Related efforts at https://github.com/littledan/resource-bundles:

Q: How does this proposal relate to the Web Package/Web Packaging/Web Bundles/Bundled Exchange effort (repo)?

A: This is the same effort, really, with a particular scope. In particular, this repository has a focus on same-origin static subresource loading, while preserving the semantics and integrity of URLs. The Google Chrome team (including Jeffrey Yasskin and Yoav Weiss) have been collaborating closely on this project; there is no competition going on, but rather iteration and exposition.

lidel commented 2 years ago

Potentially related: Intent to Prototype: Isolated Web Apps mentions "Web Packaging" and "Web Bundles".

guest271314 commented 1 year ago

@lidel

Potentially related: Intent to Prototype: Isolated Web Apps mentions "Web Packaging" and "Web Bundles".

Shipped in Chromium Dev Channel, see https://github.com/GoogleChromeLabs/telnet-client.

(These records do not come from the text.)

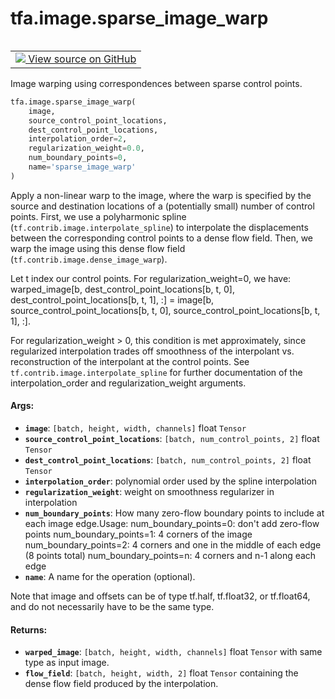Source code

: <div itemscope itemtype="http://developers.google.com/ReferenceObject">
<meta itemprop="name" content="tfa.image.sparse_image_warp" />
<meta itemprop="path" content="Stable" />
</div>

# tfa.image.sparse_image_warp


<table class="tfo-notebook-buttons tfo-api" align="left">

<td>
  <a target="_blank" href="https://github.com/tensorflow/addons/tree/r0.6/tensorflow_addons/image/sparse_image_warp.py#L100-L200">
    <img src="https://www.tensorflow.org/images/GitHub-Mark-32px.png" />
    View source on GitHub
  </a>
</td></table>



Image warping using correspondences between sparse control points.

``` python
tfa.image.sparse_image_warp(
    image,
    source_control_point_locations,
    dest_control_point_locations,
    interpolation_order=2,
    regularization_weight=0.0,
    num_boundary_points=0,
    name='sparse_image_warp'
)
```



<!-- Placeholder for "Used in" -->

Apply a non-linear warp to the image, where the warp is specified by
the source and destination locations of a (potentially small) number of
control points. First, we use a polyharmonic spline
(`tf.contrib.image.interpolate_spline`) to interpolate the displacements
between the corresponding control points to a dense flow field.
Then, we warp the image using this dense flow field
(`tf.contrib.image.dense_image_warp`).

Let t index our control points. For regularization_weight=0, we have:
warped_image[b, dest_control_point_locations[b, t, 0],
                dest_control_point_locations[b, t, 1], :] =
image[b, source_control_point_locations[b, t, 0],
         source_control_point_locations[b, t, 1], :].

For regularization_weight > 0, this condition is met approximately, since
regularized interpolation trades off smoothness of the interpolant vs.
reconstruction of the interpolant at the control points.
See `tf.contrib.image.interpolate_spline` for further documentation of the
interpolation_order and regularization_weight arguments.


#### Args:


* <b>`image`</b>: `[batch, height, width, channels]` float `Tensor`
* <b>`source_control_point_locations`</b>: `[batch, num_control_points, 2]` float
  `Tensor`
* <b>`dest_control_point_locations`</b>: `[batch, num_control_points, 2]` float
  `Tensor`
* <b>`interpolation_order`</b>: polynomial order used by the spline interpolation
* <b>`regularization_weight`</b>: weight on smoothness regularizer in interpolation
* <b>`num_boundary_points`</b>: How many zero-flow boundary points to include at
  each image edge.Usage:
    num_boundary_points=0: don't add zero-flow points
    num_boundary_points=1: 4 corners of the image
    num_boundary_points=2: 4 corners and one in the middle of each edge
      (8 points total)
    num_boundary_points=n: 4 corners and n-1 along each edge
* <b>`name`</b>: A name for the operation (optional).

Note that image and offsets can be of type tf.half, tf.float32, or
tf.float64, and do not necessarily have to be the same type.


#### Returns:


* <b>`warped_image`</b>: `[batch, height, width, channels]` float `Tensor` with same
  type as input image.
* <b>`flow_field`</b>: `[batch, height, width, 2]` float `Tensor` containing the
  dense flow field produced by the interpolation.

guest271314 commented 10 months ago

@lidel FWIW This https://github.com/guest271314/webbundle is a repository that uses the minimal dependencies (I've found Rollup to use less dependencies than Webpack) to create a Signed Web Bundle for source for an Isolated Web App.

The authors wrote the code using node:crypto, which is a different animal from Web Cryptography API. I've been having a helluva time trying to figure out how to substititute Web Cryptography API for node:crypto, ultimately to create the SIgned Web Bundle and Isolated Web App in the browser.